It's never been easier to watch international conflicts play out before our eyes.
Just look at the hundreds of thousands of videos from the Syrian conflict on YouTube. From protesters flooding streets to barrel bombs falling from the sky, these clips have given journalists and human rights monitors a window into global conflicts.
But now, those videos are vanishing.
Activists, human rights groups and journalists rely on YouTube to share videos from conflict zones. It's one of the simplest and most accessible platforms. And those videos don't just shape how the public views a conflict; they can even change the situation on the ground.
But, as YouTube has removed extremist content in recent months, it's also mistakenly deleted thousands of Syrian conflict videos. Many still aren't recovered.
"I mean, like, platforms like Facebook and YouTube should really have the responsibility to make sure this material is preserved and accessible because it's really important for human rights issues around the world."
Hadi Al Khatib runs The Syrian Archive, a documentation center that stores thousands of verified videos from the conflict. It supports human rights advocates and journalists.
"It's really hard to understand the damage from this new policy and the use of machine-learning software, also," he said. "It's really difficult. We don't know. We have been monitoring the conflict for years, and we don't know. We think it's quite big."
It's certainly in YouTube's interest to scrub extremist propaganda; ISIS has used social media to spread its message of hate to a large audience. But taking down videos showing atrocities like chemical weapon attacks or bombing civilians could destroy potential evidence for prosecuting war crimes.

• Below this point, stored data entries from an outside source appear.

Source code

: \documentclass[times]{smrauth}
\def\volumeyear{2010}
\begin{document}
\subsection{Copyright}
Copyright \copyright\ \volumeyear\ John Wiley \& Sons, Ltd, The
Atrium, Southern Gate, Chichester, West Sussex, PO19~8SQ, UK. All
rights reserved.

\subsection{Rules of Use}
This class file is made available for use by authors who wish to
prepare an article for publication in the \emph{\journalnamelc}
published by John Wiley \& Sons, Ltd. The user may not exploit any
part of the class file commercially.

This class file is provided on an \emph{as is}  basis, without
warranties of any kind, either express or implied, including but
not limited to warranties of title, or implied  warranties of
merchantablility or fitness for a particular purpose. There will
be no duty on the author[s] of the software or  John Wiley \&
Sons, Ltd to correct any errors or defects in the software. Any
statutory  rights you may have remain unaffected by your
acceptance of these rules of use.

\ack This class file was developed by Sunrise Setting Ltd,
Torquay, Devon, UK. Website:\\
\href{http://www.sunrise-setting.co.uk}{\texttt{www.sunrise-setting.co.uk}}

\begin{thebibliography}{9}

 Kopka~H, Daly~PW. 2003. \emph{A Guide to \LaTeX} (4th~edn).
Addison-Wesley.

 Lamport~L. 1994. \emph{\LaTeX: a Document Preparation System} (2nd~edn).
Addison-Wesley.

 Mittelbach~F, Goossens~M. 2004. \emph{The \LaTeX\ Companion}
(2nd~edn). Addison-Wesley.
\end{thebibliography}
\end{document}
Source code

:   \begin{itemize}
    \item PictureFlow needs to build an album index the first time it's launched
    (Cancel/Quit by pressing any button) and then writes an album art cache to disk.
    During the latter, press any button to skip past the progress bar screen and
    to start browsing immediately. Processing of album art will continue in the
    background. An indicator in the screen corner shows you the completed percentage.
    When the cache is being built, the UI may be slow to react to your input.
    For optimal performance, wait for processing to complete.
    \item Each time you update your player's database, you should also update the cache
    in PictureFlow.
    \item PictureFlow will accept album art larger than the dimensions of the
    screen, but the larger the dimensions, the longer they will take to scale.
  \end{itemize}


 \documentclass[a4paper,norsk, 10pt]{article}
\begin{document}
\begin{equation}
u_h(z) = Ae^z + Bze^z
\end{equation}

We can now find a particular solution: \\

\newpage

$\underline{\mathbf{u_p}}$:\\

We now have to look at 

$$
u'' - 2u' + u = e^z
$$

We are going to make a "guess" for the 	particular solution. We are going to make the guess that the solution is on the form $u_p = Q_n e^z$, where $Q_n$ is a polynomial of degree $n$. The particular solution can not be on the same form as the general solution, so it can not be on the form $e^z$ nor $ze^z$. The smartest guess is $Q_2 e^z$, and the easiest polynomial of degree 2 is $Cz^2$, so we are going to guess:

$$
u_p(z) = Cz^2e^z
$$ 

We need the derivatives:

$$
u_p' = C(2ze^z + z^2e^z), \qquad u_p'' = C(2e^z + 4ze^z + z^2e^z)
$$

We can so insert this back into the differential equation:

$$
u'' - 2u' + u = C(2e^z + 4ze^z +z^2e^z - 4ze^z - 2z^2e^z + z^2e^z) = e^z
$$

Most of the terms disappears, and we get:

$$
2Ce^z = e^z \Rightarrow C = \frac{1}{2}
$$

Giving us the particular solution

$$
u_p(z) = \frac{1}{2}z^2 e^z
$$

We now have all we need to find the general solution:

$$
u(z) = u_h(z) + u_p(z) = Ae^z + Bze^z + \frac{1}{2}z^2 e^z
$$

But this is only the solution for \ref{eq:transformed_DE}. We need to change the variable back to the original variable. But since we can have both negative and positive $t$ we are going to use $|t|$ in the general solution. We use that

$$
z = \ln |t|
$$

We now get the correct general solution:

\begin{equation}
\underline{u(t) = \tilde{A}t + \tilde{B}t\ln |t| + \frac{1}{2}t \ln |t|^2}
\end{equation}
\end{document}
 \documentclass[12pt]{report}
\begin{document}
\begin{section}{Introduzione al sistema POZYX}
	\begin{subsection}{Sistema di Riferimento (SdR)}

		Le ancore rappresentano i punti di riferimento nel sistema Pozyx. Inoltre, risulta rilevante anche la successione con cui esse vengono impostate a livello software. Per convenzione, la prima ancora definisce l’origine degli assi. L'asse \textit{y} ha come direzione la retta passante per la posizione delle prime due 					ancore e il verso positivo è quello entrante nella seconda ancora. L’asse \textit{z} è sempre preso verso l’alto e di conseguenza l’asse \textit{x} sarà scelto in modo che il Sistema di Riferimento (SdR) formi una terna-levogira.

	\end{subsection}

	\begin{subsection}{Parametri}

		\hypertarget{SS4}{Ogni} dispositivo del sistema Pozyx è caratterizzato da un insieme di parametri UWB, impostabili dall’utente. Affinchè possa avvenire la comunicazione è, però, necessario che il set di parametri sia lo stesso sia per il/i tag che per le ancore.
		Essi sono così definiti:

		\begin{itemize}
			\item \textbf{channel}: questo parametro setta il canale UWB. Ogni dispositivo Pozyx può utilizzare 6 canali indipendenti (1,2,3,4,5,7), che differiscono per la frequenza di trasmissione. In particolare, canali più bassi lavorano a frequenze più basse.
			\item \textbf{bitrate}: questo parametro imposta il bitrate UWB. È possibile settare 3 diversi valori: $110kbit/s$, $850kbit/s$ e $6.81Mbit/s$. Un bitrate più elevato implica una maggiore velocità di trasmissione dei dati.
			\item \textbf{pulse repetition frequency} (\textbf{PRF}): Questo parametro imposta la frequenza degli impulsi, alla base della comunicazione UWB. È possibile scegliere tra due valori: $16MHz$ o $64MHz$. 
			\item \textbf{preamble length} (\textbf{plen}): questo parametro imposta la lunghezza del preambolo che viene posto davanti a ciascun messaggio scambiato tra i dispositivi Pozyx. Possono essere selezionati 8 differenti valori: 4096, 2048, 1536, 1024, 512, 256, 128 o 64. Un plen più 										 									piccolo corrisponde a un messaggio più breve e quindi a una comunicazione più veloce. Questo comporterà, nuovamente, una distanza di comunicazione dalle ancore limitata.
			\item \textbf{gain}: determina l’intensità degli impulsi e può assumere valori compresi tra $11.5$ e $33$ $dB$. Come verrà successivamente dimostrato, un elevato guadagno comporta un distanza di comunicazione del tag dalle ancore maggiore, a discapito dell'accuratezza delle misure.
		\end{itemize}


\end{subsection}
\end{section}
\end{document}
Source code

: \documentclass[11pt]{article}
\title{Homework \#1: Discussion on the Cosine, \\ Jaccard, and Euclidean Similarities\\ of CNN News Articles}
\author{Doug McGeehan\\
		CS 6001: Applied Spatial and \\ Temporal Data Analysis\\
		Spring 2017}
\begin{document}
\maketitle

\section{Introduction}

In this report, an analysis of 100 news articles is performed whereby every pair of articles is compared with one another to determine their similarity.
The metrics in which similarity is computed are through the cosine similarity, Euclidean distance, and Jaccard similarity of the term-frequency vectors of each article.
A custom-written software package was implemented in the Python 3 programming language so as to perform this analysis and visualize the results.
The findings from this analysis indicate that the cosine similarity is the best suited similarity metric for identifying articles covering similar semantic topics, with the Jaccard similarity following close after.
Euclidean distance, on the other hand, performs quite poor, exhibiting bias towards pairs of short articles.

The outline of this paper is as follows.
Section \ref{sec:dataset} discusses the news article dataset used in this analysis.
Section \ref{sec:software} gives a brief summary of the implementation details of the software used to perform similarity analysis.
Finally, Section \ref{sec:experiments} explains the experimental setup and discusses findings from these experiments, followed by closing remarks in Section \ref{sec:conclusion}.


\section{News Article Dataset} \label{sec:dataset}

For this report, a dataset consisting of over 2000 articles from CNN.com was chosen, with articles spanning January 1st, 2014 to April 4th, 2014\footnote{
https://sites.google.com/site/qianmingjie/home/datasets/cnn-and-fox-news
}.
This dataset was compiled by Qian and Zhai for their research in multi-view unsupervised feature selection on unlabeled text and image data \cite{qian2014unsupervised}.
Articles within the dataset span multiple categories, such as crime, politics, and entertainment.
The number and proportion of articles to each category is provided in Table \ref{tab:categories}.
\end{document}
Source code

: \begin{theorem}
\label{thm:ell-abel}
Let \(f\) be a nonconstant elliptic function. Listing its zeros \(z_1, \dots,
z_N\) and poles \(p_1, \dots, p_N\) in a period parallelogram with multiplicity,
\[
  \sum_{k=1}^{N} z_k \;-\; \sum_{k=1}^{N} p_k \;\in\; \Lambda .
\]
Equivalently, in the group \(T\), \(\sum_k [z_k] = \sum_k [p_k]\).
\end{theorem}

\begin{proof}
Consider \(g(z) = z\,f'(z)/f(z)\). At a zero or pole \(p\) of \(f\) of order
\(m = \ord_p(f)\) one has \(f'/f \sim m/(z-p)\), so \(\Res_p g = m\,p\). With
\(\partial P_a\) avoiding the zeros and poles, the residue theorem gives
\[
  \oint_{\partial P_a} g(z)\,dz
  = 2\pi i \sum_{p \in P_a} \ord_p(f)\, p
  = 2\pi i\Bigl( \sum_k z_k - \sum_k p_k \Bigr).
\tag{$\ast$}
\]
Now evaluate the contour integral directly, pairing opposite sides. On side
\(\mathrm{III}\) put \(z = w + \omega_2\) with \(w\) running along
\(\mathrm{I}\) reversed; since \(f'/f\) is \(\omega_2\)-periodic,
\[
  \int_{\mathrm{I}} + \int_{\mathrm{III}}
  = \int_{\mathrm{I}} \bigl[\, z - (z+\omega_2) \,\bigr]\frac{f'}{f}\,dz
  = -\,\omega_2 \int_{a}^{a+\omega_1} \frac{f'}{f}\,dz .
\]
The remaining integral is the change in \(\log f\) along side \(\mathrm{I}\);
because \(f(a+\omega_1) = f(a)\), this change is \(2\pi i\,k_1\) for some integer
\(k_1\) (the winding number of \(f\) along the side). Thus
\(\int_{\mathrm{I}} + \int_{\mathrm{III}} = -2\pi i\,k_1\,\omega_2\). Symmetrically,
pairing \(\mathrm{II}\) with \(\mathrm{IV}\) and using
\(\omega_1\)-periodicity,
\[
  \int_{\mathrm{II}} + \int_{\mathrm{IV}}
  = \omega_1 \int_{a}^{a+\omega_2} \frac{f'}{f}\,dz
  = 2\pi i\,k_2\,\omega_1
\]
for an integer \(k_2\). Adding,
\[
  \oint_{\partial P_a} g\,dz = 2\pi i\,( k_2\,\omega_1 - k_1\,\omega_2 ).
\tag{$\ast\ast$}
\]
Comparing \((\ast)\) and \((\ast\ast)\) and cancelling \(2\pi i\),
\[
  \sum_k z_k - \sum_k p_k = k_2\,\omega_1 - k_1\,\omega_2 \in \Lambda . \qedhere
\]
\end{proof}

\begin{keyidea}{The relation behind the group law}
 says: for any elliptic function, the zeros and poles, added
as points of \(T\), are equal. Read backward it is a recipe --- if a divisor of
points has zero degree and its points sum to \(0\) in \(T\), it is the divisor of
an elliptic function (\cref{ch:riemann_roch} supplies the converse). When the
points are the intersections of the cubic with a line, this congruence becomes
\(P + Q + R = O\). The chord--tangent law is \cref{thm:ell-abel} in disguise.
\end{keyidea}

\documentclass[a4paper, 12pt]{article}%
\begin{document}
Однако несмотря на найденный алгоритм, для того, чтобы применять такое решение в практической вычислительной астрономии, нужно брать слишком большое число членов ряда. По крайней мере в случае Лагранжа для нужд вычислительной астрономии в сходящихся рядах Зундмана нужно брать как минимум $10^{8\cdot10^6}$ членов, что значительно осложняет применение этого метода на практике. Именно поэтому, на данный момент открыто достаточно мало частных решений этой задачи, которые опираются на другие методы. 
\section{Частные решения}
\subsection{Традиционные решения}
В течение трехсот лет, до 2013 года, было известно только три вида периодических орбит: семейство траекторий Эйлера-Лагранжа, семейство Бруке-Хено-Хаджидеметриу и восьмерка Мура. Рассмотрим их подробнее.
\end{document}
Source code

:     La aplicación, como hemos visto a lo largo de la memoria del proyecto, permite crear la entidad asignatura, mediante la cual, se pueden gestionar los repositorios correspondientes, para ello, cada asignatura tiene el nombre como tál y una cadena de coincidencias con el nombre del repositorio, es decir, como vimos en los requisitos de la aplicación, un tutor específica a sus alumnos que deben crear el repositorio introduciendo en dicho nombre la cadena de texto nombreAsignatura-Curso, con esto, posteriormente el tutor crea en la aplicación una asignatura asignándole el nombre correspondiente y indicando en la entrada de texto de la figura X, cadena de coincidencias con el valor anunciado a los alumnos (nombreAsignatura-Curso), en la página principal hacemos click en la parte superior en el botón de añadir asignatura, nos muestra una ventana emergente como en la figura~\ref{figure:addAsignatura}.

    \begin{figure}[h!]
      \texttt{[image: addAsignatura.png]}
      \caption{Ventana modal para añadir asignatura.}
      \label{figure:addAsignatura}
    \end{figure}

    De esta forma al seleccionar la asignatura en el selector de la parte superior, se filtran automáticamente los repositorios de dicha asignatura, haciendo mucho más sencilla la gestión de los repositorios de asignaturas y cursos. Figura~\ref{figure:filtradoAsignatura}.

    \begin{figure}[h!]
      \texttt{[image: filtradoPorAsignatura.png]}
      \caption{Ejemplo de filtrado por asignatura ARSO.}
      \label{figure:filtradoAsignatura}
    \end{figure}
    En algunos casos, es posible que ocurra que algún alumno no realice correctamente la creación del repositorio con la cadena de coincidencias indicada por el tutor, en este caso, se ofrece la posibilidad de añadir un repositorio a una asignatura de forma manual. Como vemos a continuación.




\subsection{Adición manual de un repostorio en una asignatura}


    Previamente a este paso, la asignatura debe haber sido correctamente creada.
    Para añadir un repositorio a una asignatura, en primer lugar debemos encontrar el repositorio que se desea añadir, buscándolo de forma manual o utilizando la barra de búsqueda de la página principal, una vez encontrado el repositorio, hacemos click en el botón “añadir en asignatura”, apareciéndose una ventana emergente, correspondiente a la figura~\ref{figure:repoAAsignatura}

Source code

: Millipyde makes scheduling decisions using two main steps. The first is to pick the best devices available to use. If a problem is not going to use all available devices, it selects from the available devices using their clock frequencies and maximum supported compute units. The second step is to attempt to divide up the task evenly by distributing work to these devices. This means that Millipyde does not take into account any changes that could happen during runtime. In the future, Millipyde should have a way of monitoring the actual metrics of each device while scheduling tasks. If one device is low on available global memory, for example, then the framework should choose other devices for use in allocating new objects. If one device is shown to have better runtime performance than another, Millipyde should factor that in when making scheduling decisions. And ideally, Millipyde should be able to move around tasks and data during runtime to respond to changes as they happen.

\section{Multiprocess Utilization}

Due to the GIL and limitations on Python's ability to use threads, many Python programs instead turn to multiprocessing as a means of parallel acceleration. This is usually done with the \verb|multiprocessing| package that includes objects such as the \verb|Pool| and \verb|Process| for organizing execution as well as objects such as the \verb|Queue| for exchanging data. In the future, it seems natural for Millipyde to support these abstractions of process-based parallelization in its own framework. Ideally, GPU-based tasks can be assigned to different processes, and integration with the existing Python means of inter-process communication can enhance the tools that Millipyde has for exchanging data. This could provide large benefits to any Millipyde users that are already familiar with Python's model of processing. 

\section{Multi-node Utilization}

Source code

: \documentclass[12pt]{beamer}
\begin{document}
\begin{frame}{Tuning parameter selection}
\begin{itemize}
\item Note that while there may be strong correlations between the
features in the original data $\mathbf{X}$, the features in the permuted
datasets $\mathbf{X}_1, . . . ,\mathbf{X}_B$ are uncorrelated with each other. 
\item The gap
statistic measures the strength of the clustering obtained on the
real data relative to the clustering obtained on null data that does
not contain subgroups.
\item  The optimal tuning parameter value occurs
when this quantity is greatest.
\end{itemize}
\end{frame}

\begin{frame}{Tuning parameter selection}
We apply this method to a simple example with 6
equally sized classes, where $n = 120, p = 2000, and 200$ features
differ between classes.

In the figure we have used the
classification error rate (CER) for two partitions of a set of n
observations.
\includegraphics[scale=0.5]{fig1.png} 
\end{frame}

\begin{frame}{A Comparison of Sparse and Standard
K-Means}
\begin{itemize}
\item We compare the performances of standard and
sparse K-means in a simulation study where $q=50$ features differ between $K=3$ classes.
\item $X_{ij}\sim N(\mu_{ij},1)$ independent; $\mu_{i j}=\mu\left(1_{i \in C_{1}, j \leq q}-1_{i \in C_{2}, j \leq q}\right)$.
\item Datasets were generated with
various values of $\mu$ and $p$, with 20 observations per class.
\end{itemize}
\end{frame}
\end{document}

"We see right now, most of the authoritarian regime countries are closing their borders in front of U.N. commissions or journalists and so on, so it's really hard to access Syria right now," Al Khatib said. "The role of citizen journalists using social media tools like Facebook and YouTube is becoming really essential. Even for international human rights organizations like Human Rights Watch and Amnesty International, visual documentation has been essential content in their recent reports because of this problem."
Airwars, which documents civilian casualties from airstrikes in Iraq and Syria, published archived videos originally from the U.S. military, but they were temporarily banned on YouTube's site, and Airwars didn't know why.
And Eliot Higgins, journalist and founder of open-source investigation site Bellingcat, saw YouTube temporarily remove years of archival videos in August.
YouTube says it's improving its filtering system, but until it does, every conflict video mistakenly removed might close a window into places where transparency and visual evidence is vitally important.